I have question about contacting ATC on Center or Control of some area. 
When I’m flying over some area but not landing there - only crossing (for example from Prague to Athens) and I’m on Unicom, then I enter for example Hungarian Center, should I contact them immediately? Or just wait for their call?

 

Thanks for your responses. 

Dear Martin,

As C1 Controller this is my opinion:

Technically, some tracking system like VATSPY are a little bit inaccurate, so on personal experience this issue could be present some times, but luckly, not always. Sometimes, several pilots call me when I cover Milano but while they're flying between Nice and Geneva, which is a mistake because the border between Italy and France isn't managed from Milano or Marseille, with exception  of the area located from the south of Monviso mountain until the sea coastline, but from Geneva ACC due to several corridors and aiways present in that area: a small section, mainly over France, but which start from Monte Bianco until Monviso, is covered for ATC management from Swiss controllers, but this isn't visible on VATSPY.

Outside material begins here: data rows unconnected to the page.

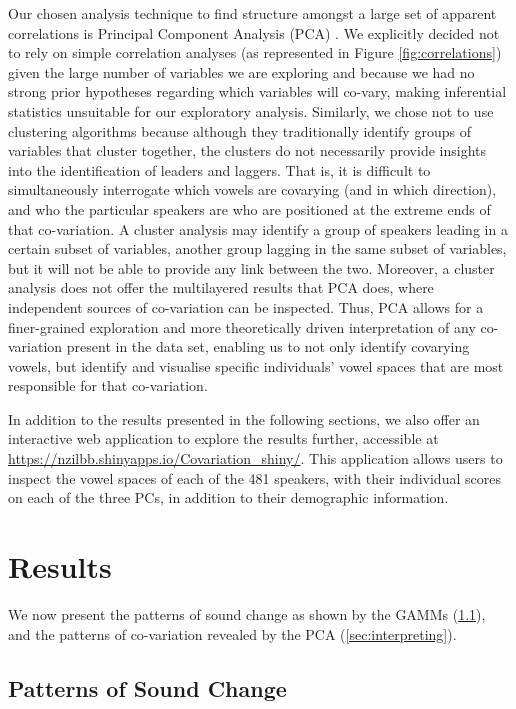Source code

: \documentclass[review]{elsarticle} %
\begin{document}
Our chosen analysis technique to find structure amongst a large set of apparent correlations is Principal Component Analysis (PCA) \citep{venables2013modern, PCAIntro}. We explicitly decided not to rely on simple correlation analyses (as represented in Figure \ref{fig:correlations}) given the large number of variables we are exploring and because we had no strong prior hypotheses regarding which variables will co-vary, making inferential statistics unsuitable for our exploratory analysis. Similarly, we chose not to use clustering algorithms because although they traditionally identify groups of variables that cluster together, the clusters do not necessarily provide insights into the identification of leaders and laggers.   That is, it is difficult to simultaneously interrogate which vowels are covarying (and in which direction), and who the particular speakers are who are positioned at the extreme ends of that co-variation. A cluster analysis may identify a group of speakers leading in a certain subset of variables, another group lagging in the same subset of variables, but it will not be able to provide any link between the two. 
Moreover, a cluster analysis does not offer the multilayered results that PCA does, where independent sources of co-variation can be inspected. Thus, PCA allows for a finer-grained exploration and more theoretically driven interpretation of any co-variation present in the data set, enabling us to not only identify covarying vowels, but identify and visualise specific individuals' vowel spaces that are most responsible for that co-variation.

In addition to the results presented in the following sections, we also offer an interactive web application to explore the results further, accessible at \url{https://nzilbb.shinyapps.io/Covariation_shiny/}. This application allows users to inspect the vowel spaces of each of the 481 speakers, with their individual scores on each of the three PCs, in addition to their demographic information.

\section{Results}

We now present the patterns of sound change as shown by the GAMMs (\ref{sec:soundchange}), and the patterns of co-variation revealed by the PCA (\ref{sec:interpreting}).

\subsection{Patterns of Sound Change}
\label{sec:soundchange}
\end{document}
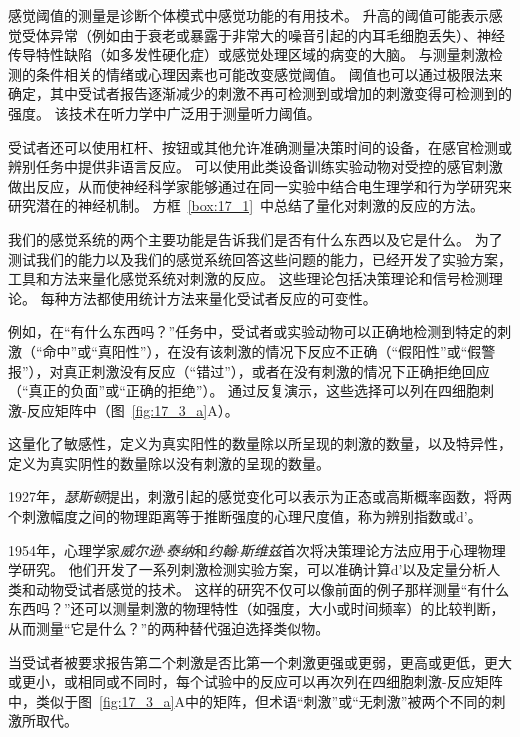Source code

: 感觉阈值的测量是诊断个体模式中感觉功能的有用技术。 
升高的阈值可能表示感觉受体异常（例如由于衰老或暴露于非常大的噪音引起的内耳毛细胞丢失）、神经传导特性缺陷（如多发性硬化症）或感觉处理区域的病变的大脑。
与测量刺激检测的条件相关的情绪或心理因素也可能改变感觉阈值。
阈值也可以通过极限法来确定，其中受试者报告逐渐减少的刺激不再可检测到或增加的刺激变得可检测到的强度。
该技术在听力学中广泛用于测量听力阈值。


受试者还可以使用杠杆、按钮或其他允许准确测量决策时间的设备，在感官检测或辨别任务中提供非语言反应。 
可以使用此类设备训练实验动物对受控的感官刺激做出反应，从而使神经科学家能够通过在同一实验中结合电生理学和行为学研究来研究潜在的神经机制。
方框~\ref{box:17_1}~中总结了量化对刺激的反应的方法。


\begin{proposition} \label{box:17_1}
	
	\quad \quad 我们的感觉系统的两个主要功能是告诉我们是否有什么东西以及它是什么。
	为了测试我们的能力以及我们的感觉系统回答这些问题的能力，已经开发了实验方案，工具和方法来量化感觉系统对刺激的反应。
	这些理论包括决策理论和信号检测理论。
	每种方法都使用统计方法来量化受试者反应的可变性。
	
	\quad \quad 例如，在“有什么东西吗？”任务中，受试者或实验动物可以正确地检测到特定的刺激（“命中”或“真阳性”），在没有该刺激的情况下反应不正确（“假阳性”或“假警报”），对真正刺激没有反应（“错过”），或者在没有刺激的情况下正确拒绝回应（“真正的负面”或“正确的拒绝”）。
	通过反复演示，这些选择可以列在四细胞刺激-反应矩阵中（图~\ref{fig:17_3_a}A）。
	
	\quad \quad 这量化了敏感性，定义为真实阳性的数量除以所呈现的刺激的数量，以及特异性，定义为真实阴性的数量除以没有刺激的呈现的数量。
	
	\quad \quad 1927年，\textit{瑟斯顿}提出，刺激引起的感觉变化可以表示为正态或高斯概率函数，将两个刺激幅度之间的物理距离等于推断强度的心理尺度值，称为辨别指数或d'。
	
	\quad \quad 1954年，心理学家\textit{威尔逊$\cdot$泰纳}和\textit{约翰$\cdot$斯维兹}首次将决策理论方法应用于心理物理学研究。
	他们开发了一系列刺激检测实验方案，可以准确计算d'以及定量分析人类和动物受试者感觉的技术。
	这样的研究不仅可以像前面的例子那样测量“有什么东西吗？”还可以测量刺激的物理特性（如强度，大小或时间频率）的比较判断，从而测量“它是什么？”的两种替代强迫选择类似物。
	
	\quad \quad 当受试者被要求报告第二个刺激是否比第一个刺激更强或更弱，更高或更低，更大或更小，或相同或不同时，每个试验中的反应可以再次列在四细胞刺激-反应矩阵中，类似于图~\ref{fig:17_3_a}A中的矩阵，但术语“刺激”或“无刺激”被两个不同的刺激所取代。
	

\end{proposition}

For this reason, when you plan a flight, is always better check which will be the planned flight route, and which FIR's and ACC's will be affected. Tools like Simbrief could be helpful.

However, I think that is always a priority of the ATC check the traffic situation. I think that if you're sure about an ATC which will be the next ATC responsible for your flight in few min, well, don't wait the national border or his/her ACC border. However is our responsability check if someone has joined our controlled zone, because after all, ACC airspaces are always classified as controlled if you check local AIP's, whatever is the condition on VATSIM, if with ATC user online or not.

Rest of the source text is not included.